[pypy-dev] From PyPy to Psyco

Sun Jan 19 16:36:22 CET 2003

> Bootstrapping issues where quite widely discussed.  There are several
> valid approaches in my opinion.  I would say that we should currently
> stick to "Python in Python"'s first goal:  to have a Python interpreter up
> and running, written entierely in Python.

[snip]

> There are so many cool things to experiment, I can't wait to have (1) and
> (2) ready --- but I guess it's the same for all of us :-)

Actually, I believe this _last_ paragraph is the heart of the matter, not
the traditional bootstrapping issues.

Cockpit warning sounds: Whoop, whoop: war story! Whoop, whoop: war story!
:-)

By far the most important moment in Leo's 7-year history was the moment that
I saw how to begin to use Leo without actually having it.  Leo is a
combination of an outliner and traditional programming techiques.  I had a
vague notion that the combination was going to be effective, but I was
stuck: building an outliner is a _big_ task, and I wasn't sure exactly what
kind of outliner would work well with the programming constructs.

I was talking to Rebecca on the way back from a one-day ski outing, vaguely
mulling over the problems (she's not a programmer, and she is a great
listener :-) when it suddenly struck me that I could use the MORE outliner
as an "instant prototype".  I would just embed my experimental code in the
MORE outline.  I would then copy the outline to the clibboard by hand using
MORE's copy command.  Finally, I would write a little program (M2C for More
to C) to take the stuff off the clipboard and create proper C source code
that I could then compile.

Naturally, the first "outline-oriented" program I wrote in MORE was M2C.
This took a few hours.  I then simulated by hand the output of M2C on M2C.
The result was the C code for M2C.  Once I debugged M2C I was in business.
It all took less than 2 days.

The point is this:  I could use MORE _immediately_, even without actually
having M2C, and certainly without writing something as complex as the MORE
outliner.  As soon as I shifted my point of view I was able, within seconds,
to experiment with the combination of outlines and literate programming.
Within minutes all my doubts about the combination of the two techniques
vanished.  Within an hour I evolved a new kind of programming style that has
remained remarkably constant for over 7 years.  Within a few days I had a
working prototyping system.

(end of war story: transcript of cabin voice recorder ends)

I believe something this good can be done with psyco.  My ideas:

1. We now have some "safety proofs" in place that show that there is
absolutely no need to worry about performance during the initial
experimentation/prototyping phase of this project.

2. We already have a superb language tool, namely Python.  We must exploit
Python to the fullest.

3. We want a bootstrapping scheme that gets us (or rather Armin :-) going
_now_: preferably within hours or days, and at most within a week.

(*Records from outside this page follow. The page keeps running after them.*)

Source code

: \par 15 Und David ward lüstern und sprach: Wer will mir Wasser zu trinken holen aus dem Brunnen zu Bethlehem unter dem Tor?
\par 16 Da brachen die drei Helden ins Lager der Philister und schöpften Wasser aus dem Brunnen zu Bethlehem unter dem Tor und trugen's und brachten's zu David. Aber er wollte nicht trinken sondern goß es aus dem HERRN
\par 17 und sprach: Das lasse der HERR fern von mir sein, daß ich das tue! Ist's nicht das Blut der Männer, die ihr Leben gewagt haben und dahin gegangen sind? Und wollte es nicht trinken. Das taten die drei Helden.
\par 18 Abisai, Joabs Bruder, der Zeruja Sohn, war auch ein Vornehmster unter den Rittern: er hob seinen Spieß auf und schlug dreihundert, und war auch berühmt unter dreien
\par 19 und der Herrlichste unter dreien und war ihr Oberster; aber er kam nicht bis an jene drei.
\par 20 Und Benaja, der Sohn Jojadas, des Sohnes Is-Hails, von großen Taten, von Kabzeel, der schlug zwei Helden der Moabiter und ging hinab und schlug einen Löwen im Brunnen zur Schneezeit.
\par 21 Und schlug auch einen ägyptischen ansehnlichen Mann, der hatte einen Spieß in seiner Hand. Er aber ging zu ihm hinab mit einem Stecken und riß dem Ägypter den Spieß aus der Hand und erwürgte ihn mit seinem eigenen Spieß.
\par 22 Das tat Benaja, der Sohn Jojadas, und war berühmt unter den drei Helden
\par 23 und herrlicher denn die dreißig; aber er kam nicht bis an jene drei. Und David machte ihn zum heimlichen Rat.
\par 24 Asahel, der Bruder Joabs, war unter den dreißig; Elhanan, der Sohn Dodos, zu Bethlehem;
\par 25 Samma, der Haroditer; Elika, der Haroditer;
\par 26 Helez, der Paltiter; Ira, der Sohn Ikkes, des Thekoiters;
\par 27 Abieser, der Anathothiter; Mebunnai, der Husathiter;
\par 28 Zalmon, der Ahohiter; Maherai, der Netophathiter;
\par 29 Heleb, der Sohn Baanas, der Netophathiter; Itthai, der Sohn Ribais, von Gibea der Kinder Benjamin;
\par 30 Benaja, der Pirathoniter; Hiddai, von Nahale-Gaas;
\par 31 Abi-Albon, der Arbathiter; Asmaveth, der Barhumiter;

Putting these ideas together, I suggest the following:

1. Ignore all issues relating to the ultimate target language. In other
words, use Python as the target language.

2. Ignore all issues relating to speed.  Focus instead on the algorythms
that psyco will use and all the nifty experiments that Armin wants to run
yesturday.  Many of these experiments will involve looking at the target
code that gets produced from particular programs/byte codes.

3. Modify Python's logic (it may be possible to do with a simple patch
written in Python) so that Python looks for .pyp files and loads them as
needed before looking for .pyc files.  I believe this can be done very
quickly.

4.  Put nothing but Python code and data into the .pyp files!  The
"bootstrap loader" is the code that loads .pyp files.  It does one of the
following:

a. an import of the .pyp file (changing its type temporarily to .py
presumably)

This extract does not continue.